The Tempest - Metropolitan Opera, 11/6/2012
Keenlyside, Luna, Leonard, Shrader, Oke, Burden, Spence, Feigum, Del Carlo / Adès

Rich and strange it is, but not entirely in a good way. Wonderful music and an excellent libretto... that don't quite add up to great opera together.

Composer/conductor Thomas Ades has an remarkable musical gift, conjuring as varied and fluent a torrent of sound as Strauss or Berg. Meredith Oakes fashioned here a libretto of sound and interesting structure and much in the text and scenic setup to chew on. But they are not, perhaps, for each other. For the characters and their drama don't seem to engage Ades: he gives their expressions audible effect, to be sure, but they are mostly secondary elements in the show's broad aural course. Ariel's turns are brilliant, others more humanly plain, but none guide the whole flow of sound, even in the final act where Ades dials the orchestral stuff back for some intimacy. Indeed only once do music and text wholly engage and the great operatic moment appear, and that's in the middle of the middle act -- Caliban's dream invocation of the island.

This, along with the lovely and evocative finale in which Caliban appears like Capriccio's M. Taupe from the prompter's space to re-inherit the island (with Ariel) does suggest one sort of musical-dramatic unity, alluded to in the program note: the island itself as the central musical figure and, er, grounding presence in the proceedings, upon which the humans' troubles are a passing episode. But while this is interesting and enriches our picture of the two spirits, it puts to the side most of the stuff we're actually watching in the opera... and indeed, that's the experience.

Shakespeare's Tempest certainly has room for this kind of conceit, and perhaps someone else might radically rewrite it to really centralize these themes in the actual stage action, but Oakes did not do so. Instead she very cleverly and librettistically reassembled Shakespeare's story elements -- but still in a very human and human-focused manner.

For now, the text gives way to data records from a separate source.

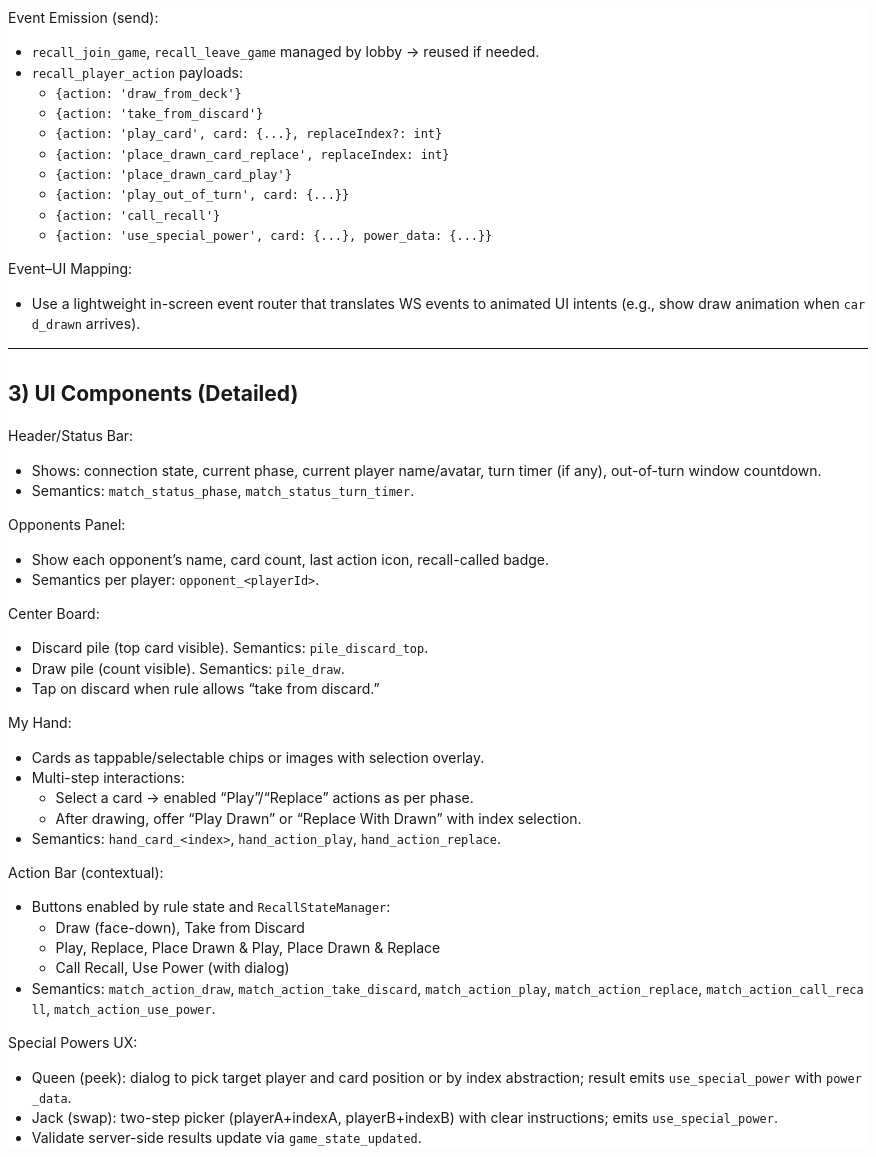 Event Emission (send):
- `recall_join_game`, `recall_leave_game` managed by lobby → reused if needed.
- `recall_player_action` payloads:
  - `{action: 'draw_from_deck'}`
  - `{action: 'take_from_discard'}`
  - `{action: 'play_card', card: {...}, replaceIndex?: int}`
  - `{action: 'place_drawn_card_replace', replaceIndex: int}`
  - `{action: 'place_drawn_card_play'}`
  - `{action: 'play_out_of_turn', card: {...}}`
  - `{action: 'call_recall'}`
  - `{action: 'use_special_power', card: {...}, power_data: {...}}`

Event–UI Mapping:
- Use a lightweight in-screen event router that translates WS events to animated UI intents (e.g., show draw animation when `card_drawn` arrives).

---

## 3) UI Components (Detailed)

Header/Status Bar:
- Shows: connection state, current phase, current player name/avatar, turn timer (if any), out-of-turn window countdown.
- Semantics: `match_status_phase`, `match_status_turn_timer`.

Opponents Panel:
- Show each opponent’s name, card count, last action icon, recall-called badge.
- Semantics per player: `opponent_<playerId>`.

Center Board:
- Discard pile (top card visible). Semantics: `pile_discard_top`.
- Draw pile (count visible). Semantics: `pile_draw`.
- Tap on discard when rule allows “take from discard.”

My Hand:
- Cards as tappable/selectable chips or images with selection overlay.
- Multi-step interactions:
  - Select a card → enabled “Play”/“Replace” actions as per phase.
  - After drawing, offer “Play Drawn” or “Replace With Drawn” with index selection.
- Semantics: `hand_card_<index>`, `hand_action_play`, `hand_action_replace`.

Action Bar (contextual):
- Buttons enabled by rule state and `RecallStateManager`:
  - Draw (face-down), Take from Discard
  - Play, Replace, Place Drawn & Play, Place Drawn & Replace
  - Call Recall, Use Power (with dialog)
- Semantics: `match_action_draw`, `match_action_take_discard`, `match_action_play`, `match_action_replace`, `match_action_call_recall`, `match_action_use_power`.

Special Powers UX:
- Queen (peek): dialog to pick target player and card position or by index abstraction; result emits `use_special_power` with `power_data`.
- Jack (swap): two-step picker (playerA+indexA, playerB+indexB) with clear instructions; emits `use_special_power`.
- Validate server-side results update via `game_state_updated`.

Ades dutifully and sympathetically set these human bits, but his brilliance is in all the sonic doodling he did over and around and between them.

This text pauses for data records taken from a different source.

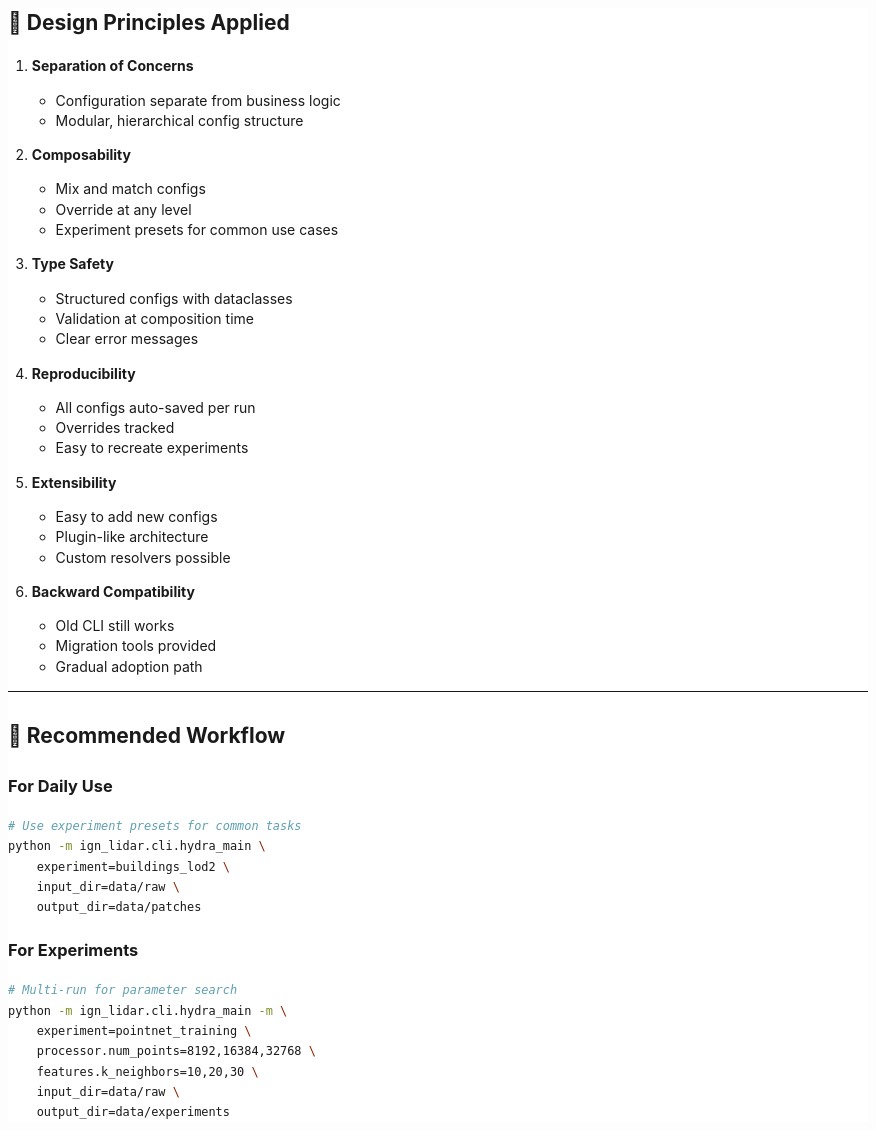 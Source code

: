 
## 🎯 Design Principles Applied

1. **Separation of Concerns**

   - Configuration separate from business logic
   - Modular, hierarchical config structure

2. **Composability**

   - Mix and match configs
   - Override at any level
   - Experiment presets for common use cases

3. **Type Safety**

   - Structured configs with dataclasses
   - Validation at composition time
   - Clear error messages

4. **Reproducibility**

   - All configs auto-saved per run
   - Overrides tracked
   - Easy to recreate experiments

5. **Extensibility**

   - Easy to add new configs
   - Plugin-like architecture
   - Custom resolvers possible

6. **Backward Compatibility**
   - Old CLI still works
   - Migration tools provided
   - Gradual adoption path

---

## 🤝 Recommended Workflow

### For Daily Use

```bash
# Use experiment presets for common tasks
python -m ign_lidar.cli.hydra_main \
    experiment=buildings_lod2 \
    input_dir=data/raw \
    output_dir=data/patches
```

### For Experiments

```bash
# Multi-run for parameter search
python -m ign_lidar.cli.hydra_main -m \
    experiment=pointnet_training \
    processor.num_points=8192,16384,32768 \
    features.k_neighbors=10,20,30 \
    input_dir=data/raw \
    output_dir=data/experiments
```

It's an excellent show to see and hear: besides the libretto and music, every member of the cast is a pleasure (though Isabel Leonard's English diction could be more comprehensible), and Robert Lepage, it turns out, can actually turn out a nice production when his video toys are (mostly) left aside. (There is, of course, the obligatory multilayered scaffolding.) And it suggests even finer things in the future. But if Thomas Adès is Strauss, he has not yet found his Hofmannsthal.